UNA REFLEXIÓN SOBRE LA AVARICIA


Manuel Fernández Espinosa

La avaricia es un pecado capital que frecuentemente pasa desapercibido. Frente a los otros pecados capitales cuyos efectos parecen más visibles, la avaricia es un pecado que quien lo padece lo lleva con mayor discreción que, pongamos por caso, la soberbia, la lujuria o la ira que no pueden disimularse tan fácilmente. Como apenas se habla de pecados en esta sociedad empecatada, bueno será que recordemos lo que Tomás de Aquino decía sobre estos pecados capitales: "Un vicio capital es aquel que tiene un fin excesivamente deseable, de manera tal que en su deseo, un hombre comete muchos pecados, todos los cuales son originados en aquel vicio como su fuente principal" (Suma Teológica, II-II: 153:4); los vicios capitales son, por lo tanto, la madre de todos los pecados. Los modernos pueden pensar que estos vicios ya han sido erradicados, en virtud del progreso, pero nada más lejos de la realidad. Los pecados capitales no desaparecerán nunca: nos acompañan desde que somos hombres y nos acompañarán en este mundo mientras haya humanidad. Y aunque no hubiera moneda, en tanto que haya bienes, la avaricia siempre ha sido y será una de las flaquezas humanas.

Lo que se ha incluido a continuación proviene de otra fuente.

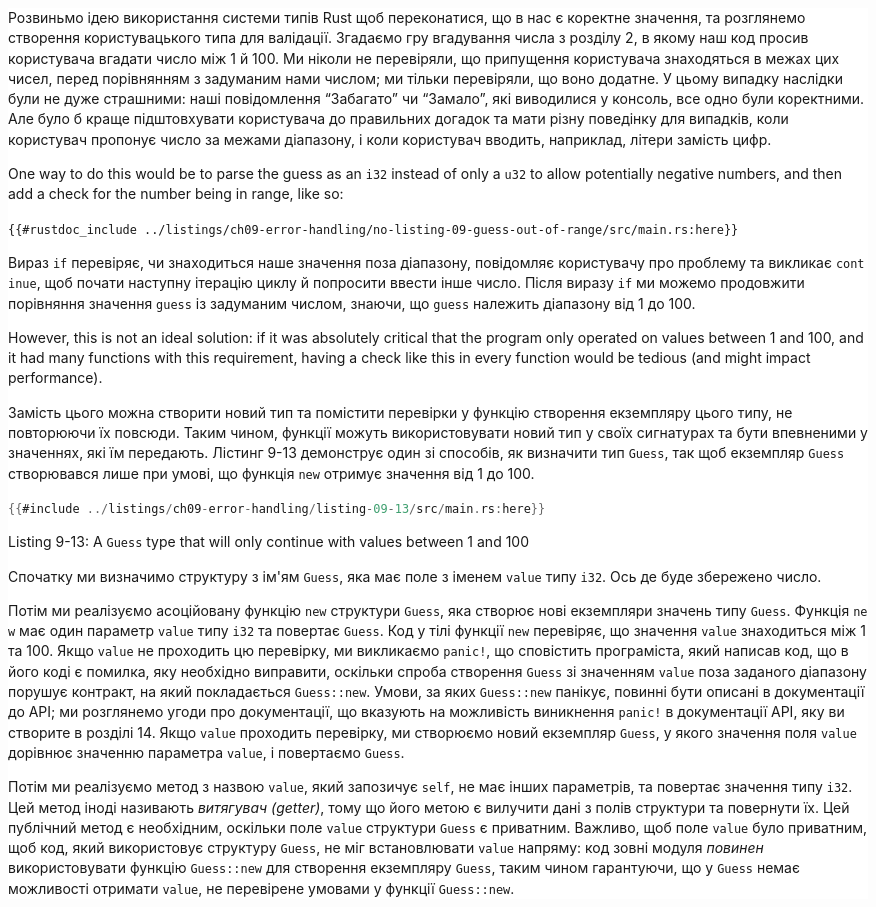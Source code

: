Розвиньмо ідею використання системи типів Rust щоб переконатися, що в нас є коректне значення, та розглянемо створення користувацького типа для валідації. Згадаємо гру вгадування числа з розділу 2, в якому наш код просив користувача вгадати число між 1 й 100. Ми ніколи не перевіряли, що припущення користувача знаходяться в межах цих чисел, перед порівнянням з задуманим нами числом; ми тільки перевіряли, що воно додатне. У цьому випадку наслідки були не дуже страшними: наші повідомлення “Забагато” чи “Замало”, які виводилися у консоль, все одно були коректними. Але було б краще підштовхувати користувача до правильних догадок та мати різну поведінку для випадків, коли користувач пропонує число за межами діапазону, і коли користувач вводить, наприклад, літери замість цифр.

One way to do this would be to parse the guess as an `i32` instead of only a `u32` to allow potentially negative numbers, and then add a check for the number being in range, like so:

```rust,ignore
{{#rustdoc_include ../listings/ch09-error-handling/no-listing-09-guess-out-of-range/src/main.rs:here}}
```

Вираз `if` перевіряє, чи знаходиться наше значення поза діапазону, повідомляє користувачу про проблему та викликає `continue`, щоб почати наступну ітерацію циклу й попросити ввести інше число. Після виразу `if` ми можемо продовжити порівняння значення `guess` із задуманим числом, знаючи, що `guess` належить діапазону від 1 до 100.

However, this is not an ideal solution: if it was absolutely critical that the program only operated on values between 1 and 100, and it had many functions with this requirement, having a check like this in every function would be tedious (and might impact performance).

Замість цього можна створити новий тип та помістити перевірки у функцію створення екземпляру цього типу, не повторюючи їх повсюди. Таким чином, функції можуть використовувати новий тип у своїх сигнатурах та бути впевненими у значеннях, які їм передають. Лістинг 9-13 демонструє один зі способів, як визначити тип `Guess`, так щоб екземпляр `Guess` створювався лише при умові, що функція `new` отримує значення від 1 до 100.



```rust
{{#include ../listings/ch09-error-handling/listing-09-13/src/main.rs:here}}
```


<span class="caption">Listing 9-13: A `Guess` type that will only continue with values between 1 and 100</span>

Спочатку ми визначимо структуру з ім'ям `Guess`, яка має поле з іменем `value` типу `i32`. Ось де буде збережено число.

Потім ми реалізуємо асоційовану функцію `new` структури `Guess`, яка створює нові екземпляри значень типу `Guess`. Функція `new` має один параметр `value` типу `i32` та повертає `Guess`. Код у тілі функції `new` перевіряє, що значення `value` знаходиться між 1 та 100. Якщо `value` не проходить цю перевірку, ми викликаємо `panic!`, що сповістить програміста, який написав код, що в його коді є помилка, яку необхідно виправити, оскільки спроба створення `Guess` зі значенням `value` поза заданого діапазону порушує контракт, на який покладається `Guess::new`. Умови, за яких `Guess::new` панікує, повинні бути описані в документації до API; ми розглянемо угоди про документації, що вказують на можливість виникнення `panic!` в документації API, яку ви створите в розділі 14. Якщо `value` проходить перевірку, ми створюємо новий екземпляр `Guess`, у якого значення поля `value` дорівнює значенню параметра `value`, і повертаємо `Guess`.

Потім ми реалізуємо метод з назвою `value`, який запозичує `self`, не має інших параметрів, та повертає значення типу `i32`. Цей метод іноді називають *витягувач (getter)*, тому що його метою є вилучити дані з полів структури та повернути їх. Цей публічний метод є необхідним, оскільки поле `value` структури `Guess` є приватним. Важливо, щоб поле `value` було приватним, щоб код, який використовує структуру `Guess`, не міг встановлювати `value` напряму: код зовні модуля *повинен* використовувати функцію `Guess::new` для створення екземпляру `Guess`, таким чином гарантуючи, що у `Guess` немає можливості отримати `value`, не перевірене умовами у функції `Guess::new`.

Todas las culturas antiguas lo intuyeron así y de ello es la prueba la prolífica literatura que sobre la avaricia podemos enumerar. La "Aulularia" de Plauto es sin duda uno de los documentos más antiguos que podemos alegar. Aunque la "Aulularia" (traducido el título por lo común como "La comedia de la olla") no se conserva íntegra, se nos ha conservado lo suficiente como para contemplar todo el ridículo y enfermizo comportamiento que genera en el viejo Euclión el hallazgo de un tesoro en una olla. El tesoro había sido escondido por un antepasado del mismo Euclión en su propia casa y será el dios Lar el que dispone todo para que la olla sea encontrada por Euclión, con el propósito de enloquecerlo en su afán de ponerla a salvo para que no se la arrebate nadie. El dios Lar quiere premiar la piedad de Fedria, la hija de Euclión, por lo que favorece el descubrimiento del tesoro doméstico: pero, ¿no hubiera sido más fácil disponerlo todo para que fuese la beneficiaria quien encontrara la olla por sí misma? Leyendo la comedia se deduce que, por muchos motivos, era mejor que primero se la encontrara su cicatero progenitor, entre otras cosas para desencadenarle una fiebre obsidional por conservar y poner a buen recaudo el tesoro, perderlo a la postre y, lo más importante, por lo que podemos colegir de los fragmentos que de la comedia se han conservado, terminar curando a Euclión de su avaricia, por lo que éste mismo termina reconociéndose recuperado de los males que le acarreaba aquel vicio: "Ni de noche ni de día tenía un momento de tranquilidad. ¡Ahora podré volver a dormir!". La divinidad doméstica ha recompensado la piedad de Fedria por vías tortuosas, con el resultado feliz de haber exorcizado los demonios de la avaricia de su padre. La comedia no sólo es una muestra del mejor humor de los antiguos, donde se imita lo risible y feo de un carácter humano, sino que en Plauto adquiere hasta proporciones de catarsis que -según los preceptos aristotélicos- quedaba reservada para la tragedia: pues el viejo Euclión queda purificado de su obsesiva adhesión a su olla de oro.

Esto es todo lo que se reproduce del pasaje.